#### Input data

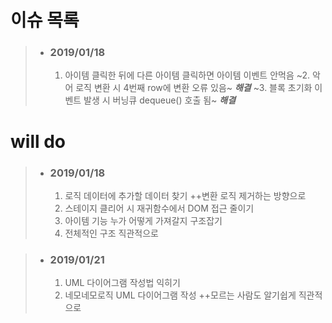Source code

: 
# 이슈 목록
> - ### 2019/01/18
>   1. 아이템 클릭한 뒤에 다른 아이템 클릭하면 아이템 이벤트 안먹음
>   ~2. 악어 로직 변환 시 4번째 row에 변환 오류 있음~ *__해결__*
>   ~3. 블록 초기화 이벤트 발생 시 버닝큐 dequeue() 호출 됨~ *__해결__*


 # will do
> - ### 2019/01/18
>   1. 로직 데이터에 추가할 데이터 찾기 ++변환 로직 제거하는 방향으로
>   2. 스테이지 클리어 시 재귀함수에서 DOM 접근 줄이기
>   3. 아이템 기능 누가 어떻게 가져갈지 구조잡기
>   4. 전체적인 구조 직관적으로
        
> - ### 2019/01/21
>   1. UML 다이어그램 작성법 익히기
>   2. 네모네모로직 UML 다이어그램 작성 ++모르는 사람도 알기쉽게 직관적으로
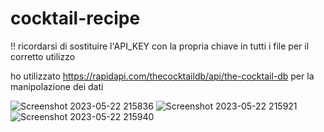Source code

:# cocktail-recipe

!! ricordarsi di sostituire l'API_KEY con la propria chiave in tutti i file per il corretto utilizzo

ho utilizzato https://rapidapi.com/thecocktaildb/api/the-cocktail-db per la manipolazione dei dati


![Screenshot 2023-05-22 215836](https://github.com/fasolinidavide/cocktail-recipe/assets/73524591/953d90e8-ba2a-44da-9061-5621d2e720f0)
![Screenshot 2023-05-22 215921](https://github.com/fasolinidavide/cocktail-recipe/assets/73524591/5938d8cf-3a96-4066-8067-519974d71707)
![Screenshot 2023-05-22 215940](https://github.com/fasolinidavide/cocktail-recipe/assets/73524591/284ebc83-fe33-4f20-ad81-bf46559688be)
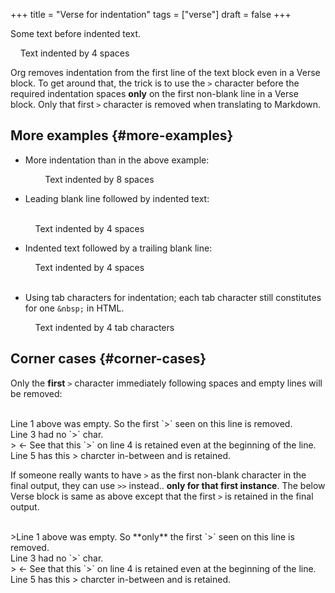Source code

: +++
title = "Verse for indentation"
tags = ["verse"]
draft = false
+++

Some text before indented text.

<p class="verse">
&nbsp;&nbsp;&nbsp;&nbsp;Text indented by 4 spaces<br />
</p>

Org removes indentation from the first line of the text block even in
a Verse block. To get around that, the trick is to use the `>`
character before the required indentation spaces **only** on the first
non-blank line in a Verse block. Only that first `>` character is
removed when translating to Markdown.


## More examples {#more-examples}

-   More indentation than in the above example:

    <p class="verse">
    &nbsp;&nbsp;&nbsp;&nbsp;&nbsp;&nbsp;&nbsp;&nbsp;Text indented by 8 spaces<br />
    </p>
-   Leading blank line followed by indented text:

    <p class="verse">
    <br />
    &nbsp;&nbsp;&nbsp;&nbsp;Text indented by 4 spaces<br />
    </p>
-   Indented text followed by a trailing blank line:

    <p class="verse">
    &nbsp;&nbsp;&nbsp;&nbsp;Text indented by 4 spaces<br />
    <br />
    </p>
-   Using tab characters for indentation; each tab character still
    constitutes for one `&nbsp;` in HTML.

    <p class="verse">
    &nbsp;&nbsp;&nbsp;&nbsp;Text indented by 4 tab characters<br />
    </p>


## Corner cases {#corner-cases}

Only the **first** `>` character immediately following spaces and empty
lines will be removed:

<p class="verse">
<br />
Line 1 above was empty. So the first `>` seen on this line is removed.<br />
Line 3 had no `>` char.<br />
&gt; ← See that this `>` on line 4 is retained even at the beginning of the line.<br />
Line 5 has this &gt; charcter in-between and is retained.<br />
</p>

If someone really wants to have `>` as the first non-blank character
in the final output, they can use `>>` instead.. **only for that first
instance**. The below Verse block is same as above except that the
first `>` is retained in the final output.

<p class="verse">
<br />
>Line 1 above was empty. So **only** the first `>` seen on this line is removed.<br />
Line 3 had no `>` char.<br />
&gt; ← See that this `>` on line 4 is retained even at the beginning of the line.<br />
Line 5 has this &gt; charcter in-between and is retained.<br />
</p>
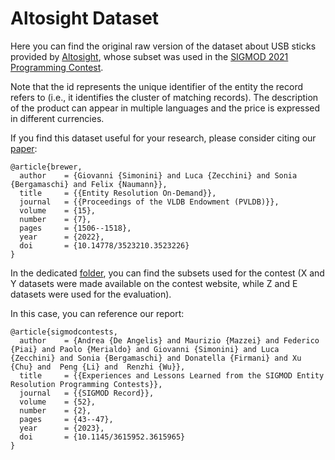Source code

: <h1>Altosight Dataset</h1>

Here you can find the original raw version of the dataset about USB sticks provided by <a href="https://altosight.com">Altosight</a>, whose subset was used in the <a href="https://dbgroup.ing.unimo.it/sigmod21contest">SIGMOD 2021 Programming Contest</a>.

Note that the id represents the unique identifier of the entity the record refers to (i.e., it identifies the cluster of matching records).
The description of the product can appear in multiple languages and the price is expressed in different currencies.

If you find this dataset useful for your research, please consider citing our <a href="https://doi.org/10.14778/3523210.3523226">paper</a>:

    @article{brewer,
      author    = {Giovanni {Simonini} and Luca {Zecchini} and Sonia {Bergamaschi} and Felix {Naumann}},
      title     = {{Entity Resolution On-Demand}},
      journal   = {{Proceedings of the VLDB Endowment (PVLDB)}},
      volume    = {15},
      number    = {7},
      pages     = {1506--1518},
      year      = {2022},
      doi       = {10.14778/3523210.3523226}
    }

In the dedicated <a href="https://github.com/dbmodena/BrewER/tree/main/altosight_dataset/sigmod_2021_programming_contest">folder</a>, you can find the subsets used for the contest (X and Y datasets were made available on the contest website, while Z and E datasets were used for the evaluation).

In this case, you can reference our report:

    @article{sigmodcontests,
      author    = {Andrea {De Angelis} and Maurizio {Mazzei} and Federico {Piai} and Paolo {Merialdo} and Giovanni {Simonini} and Luca {Zecchini} and Sonia {Bergamaschi} and Donatella {Firmani} and Xu {Chu} and  Peng {Li} and  Renzhi {Wu}},
      title     = {{Experiences and Lessons Learned from the SIGMOD Entity Resolution Programming Contests}},
      journal   = {{SIGMOD Record}},
      volume    = {52},
      number    = {2},
      pages     = {43--47},
      year      = {2023},
      doi       = {10.1145/3615952.3615965}
    }

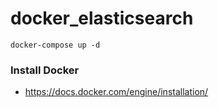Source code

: # docker_elasticsearch

`docker-compose up -d`

### Install Docker
- https://docs.docker.com/engine/installation/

#### What is required
Nothing but the lines from the start of the listing through the line with "a Verse block. To" belongs in the answer, each one retyped exactly and without pictures.

#### Task result
Source code

: 
# 이슈 목록
> - ### 2019/01/18
>   1. 아이템 클릭한 뒤에 다른 아이템 클릭하면 아이템 이벤트 안먹음
>   ~2. 악어 로직 변환 시 4번째 row에 변환 오류 있음~ *__해결__*
>   ~3. 블록 초기화 이벤트 발생 시 버닝큐 dequeue() 호출 됨~ *__해결__*


 # will do
> - ### 2019/01/18
>   1. 로직 데이터에 추가할 데이터 찾기 ++변환 로직 제거하는 방향으로
>   2. 스테이지 클리어 시 재귀함수에서 DOM 접근 줄이기
>   3. 아이템 기능 누가 어떻게 가져갈지 구조잡기
>   4. 전체적인 구조 직관적으로
        
> - ### 2019/01/21
>   1. UML 다이어그램 작성법 익히기
>   2. 네모네모로직 UML 다이어그램 작성 ++모르는 사람도 알기쉽게 직관적으로
Source code

:# cocktail-recipe

!! ricordarsi di sostituire l'API_KEY con la propria chiave in tutti i file per il corretto utilizzo

ho utilizzato https://rapidapi.com/thecocktaildb/api/the-cocktail-db per la manipolazione dei dati


![Screenshot 2023-05-22 215836](https://github.com/fasolinidavide/cocktail-recipe/assets/73524591/953d90e8-ba2a-44da-9061-5621d2e720f0)
![Screenshot 2023-05-22 215921](https://github.com/fasolinidavide/cocktail-recipe/assets/73524591/5938d8cf-3a96-4066-8067-519974d71707)
![Screenshot 2023-05-22 215940](https://github.com/fasolinidavide/cocktail-recipe/assets/73524591/284ebc83-fe33-4f20-ad81-bf46559688be)
Source code

: +++
title = "Verse for indentation"
tags = ["verse"]
draft = false
+++

Some text before indented text.

<p class="verse">
&nbsp;&nbsp;&nbsp;&nbsp;Text indented by 4 spaces<br />
</p>

Org removes indentation from the first line of the text block even in
a Verse block. To get around that, the trick is to use the `>`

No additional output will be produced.